What is aseptic manufacturing?

Aseptic manufacturing covers processes, activities, and procedures undertaken in a sterile environment. The sterile manufacturing environment (aseptic environment) is maintained through specialized equipment that prevents microbial material from technicians, raw materials, or machinery from contaminating medical devices or products.

The terms aseptic and sterile are not synonymous, even though product labels utilize sterile and aseptic interchangeably. While both sterile and aseptic manufacturing will prevent microbial contamination following product use, the processes by which microbial contamination is prevented are different. Sterile is a broader term and encompasses microbial contamination prevention through a complete absence of viable microorganisms or the death of microbes that have the potential to reproduce. In contrast, aseptic manufacturing only prevents microbial contamination by ensuring the absence of microbes during processing, not by killing viable microbes.

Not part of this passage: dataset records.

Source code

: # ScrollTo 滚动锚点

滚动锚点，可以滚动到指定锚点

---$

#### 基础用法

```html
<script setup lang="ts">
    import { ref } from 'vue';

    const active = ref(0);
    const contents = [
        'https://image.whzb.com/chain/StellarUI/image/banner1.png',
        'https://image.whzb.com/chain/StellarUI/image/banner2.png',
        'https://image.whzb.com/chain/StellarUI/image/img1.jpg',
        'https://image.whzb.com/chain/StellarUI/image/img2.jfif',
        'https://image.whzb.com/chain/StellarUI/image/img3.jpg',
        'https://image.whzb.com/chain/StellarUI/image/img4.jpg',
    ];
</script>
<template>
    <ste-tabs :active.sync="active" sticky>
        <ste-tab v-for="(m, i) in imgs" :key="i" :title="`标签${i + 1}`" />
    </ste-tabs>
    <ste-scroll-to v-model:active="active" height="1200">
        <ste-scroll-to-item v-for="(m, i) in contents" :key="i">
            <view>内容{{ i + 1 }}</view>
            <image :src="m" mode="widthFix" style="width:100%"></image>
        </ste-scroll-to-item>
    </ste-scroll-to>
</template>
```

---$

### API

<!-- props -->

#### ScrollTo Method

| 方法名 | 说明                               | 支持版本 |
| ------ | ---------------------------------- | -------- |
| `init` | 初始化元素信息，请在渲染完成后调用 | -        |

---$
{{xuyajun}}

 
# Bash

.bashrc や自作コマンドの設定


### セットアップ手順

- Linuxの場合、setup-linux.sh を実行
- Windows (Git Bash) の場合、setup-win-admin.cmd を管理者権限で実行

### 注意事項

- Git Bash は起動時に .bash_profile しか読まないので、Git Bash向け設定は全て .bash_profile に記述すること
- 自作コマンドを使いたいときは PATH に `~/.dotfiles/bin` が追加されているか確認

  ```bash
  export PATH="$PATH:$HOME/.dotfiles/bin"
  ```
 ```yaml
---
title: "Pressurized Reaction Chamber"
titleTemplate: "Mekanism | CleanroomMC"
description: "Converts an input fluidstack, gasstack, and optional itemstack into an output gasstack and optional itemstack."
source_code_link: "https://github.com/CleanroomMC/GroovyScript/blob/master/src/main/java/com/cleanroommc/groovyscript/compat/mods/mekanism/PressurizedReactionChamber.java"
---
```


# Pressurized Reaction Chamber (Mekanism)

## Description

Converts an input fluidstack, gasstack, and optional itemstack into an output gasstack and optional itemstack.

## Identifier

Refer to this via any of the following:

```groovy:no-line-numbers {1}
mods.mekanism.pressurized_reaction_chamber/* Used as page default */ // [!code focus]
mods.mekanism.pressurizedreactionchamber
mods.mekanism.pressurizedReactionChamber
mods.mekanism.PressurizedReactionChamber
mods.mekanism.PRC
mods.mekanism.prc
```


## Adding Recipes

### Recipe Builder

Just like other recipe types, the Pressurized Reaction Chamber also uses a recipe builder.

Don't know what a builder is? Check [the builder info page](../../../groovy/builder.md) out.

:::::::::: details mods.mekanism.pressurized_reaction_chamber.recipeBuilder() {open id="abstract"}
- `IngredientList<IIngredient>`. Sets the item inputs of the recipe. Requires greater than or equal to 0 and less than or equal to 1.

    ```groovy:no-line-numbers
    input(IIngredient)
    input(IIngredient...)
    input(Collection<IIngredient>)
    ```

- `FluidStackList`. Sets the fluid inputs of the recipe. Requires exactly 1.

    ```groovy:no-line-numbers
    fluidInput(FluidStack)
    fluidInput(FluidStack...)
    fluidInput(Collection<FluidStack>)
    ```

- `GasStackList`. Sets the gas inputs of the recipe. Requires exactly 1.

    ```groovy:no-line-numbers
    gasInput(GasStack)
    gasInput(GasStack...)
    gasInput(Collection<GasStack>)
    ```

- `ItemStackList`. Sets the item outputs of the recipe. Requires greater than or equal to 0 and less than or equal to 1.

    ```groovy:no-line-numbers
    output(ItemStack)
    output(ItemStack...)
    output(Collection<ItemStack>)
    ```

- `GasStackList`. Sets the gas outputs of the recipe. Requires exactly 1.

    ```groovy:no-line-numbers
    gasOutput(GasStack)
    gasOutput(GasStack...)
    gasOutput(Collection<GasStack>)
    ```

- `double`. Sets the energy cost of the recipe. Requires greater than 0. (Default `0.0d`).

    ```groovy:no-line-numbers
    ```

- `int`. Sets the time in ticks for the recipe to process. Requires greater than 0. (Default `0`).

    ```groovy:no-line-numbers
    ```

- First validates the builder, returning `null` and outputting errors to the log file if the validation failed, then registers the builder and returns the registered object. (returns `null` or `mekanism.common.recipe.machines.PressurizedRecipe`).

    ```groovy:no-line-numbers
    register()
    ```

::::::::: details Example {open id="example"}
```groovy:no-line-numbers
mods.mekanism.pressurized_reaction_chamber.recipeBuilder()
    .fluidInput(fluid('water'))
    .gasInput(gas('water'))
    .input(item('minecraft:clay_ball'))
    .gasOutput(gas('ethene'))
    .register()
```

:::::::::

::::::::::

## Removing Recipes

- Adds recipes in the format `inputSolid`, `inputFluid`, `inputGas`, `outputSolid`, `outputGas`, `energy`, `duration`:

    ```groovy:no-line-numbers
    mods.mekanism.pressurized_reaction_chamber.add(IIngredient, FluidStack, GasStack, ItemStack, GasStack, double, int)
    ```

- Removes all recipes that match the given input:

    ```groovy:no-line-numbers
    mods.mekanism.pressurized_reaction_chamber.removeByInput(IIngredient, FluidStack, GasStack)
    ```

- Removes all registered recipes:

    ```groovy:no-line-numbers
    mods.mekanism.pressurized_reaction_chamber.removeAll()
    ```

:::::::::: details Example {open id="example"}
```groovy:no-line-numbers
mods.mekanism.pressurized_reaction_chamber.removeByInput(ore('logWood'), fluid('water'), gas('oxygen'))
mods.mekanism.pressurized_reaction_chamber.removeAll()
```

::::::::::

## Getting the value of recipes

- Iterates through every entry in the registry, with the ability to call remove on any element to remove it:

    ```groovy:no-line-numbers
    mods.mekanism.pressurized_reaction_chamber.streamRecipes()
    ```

Thus, sterile products are often manufactured in non-aseptic environments and then chemically or heat sterilized after being filled or placed into their final packaging. The chemical or heat sterilization process ensures that any microorganisms inside the products (obtained during manufacturing and packaging) are no longer viable. In contrast, aseptic manufacturing prevents contamination by the exclusion of microorganisms. For microorganisms to be excluded, an aseptic healthcare product’s manufacturing and packaging processes happen with sterilized materials in a controlled environment designed to prevent microbial contamination of the product.

What are examples of products manufactured in aseptic environments?

  • Pharmaceutical sterile products
  • Bulk sterile drug substances
  • Sterile intermediates
  • Excipients
  • Medical devices
  • Biologics

What are fill-finish manufacturing processes?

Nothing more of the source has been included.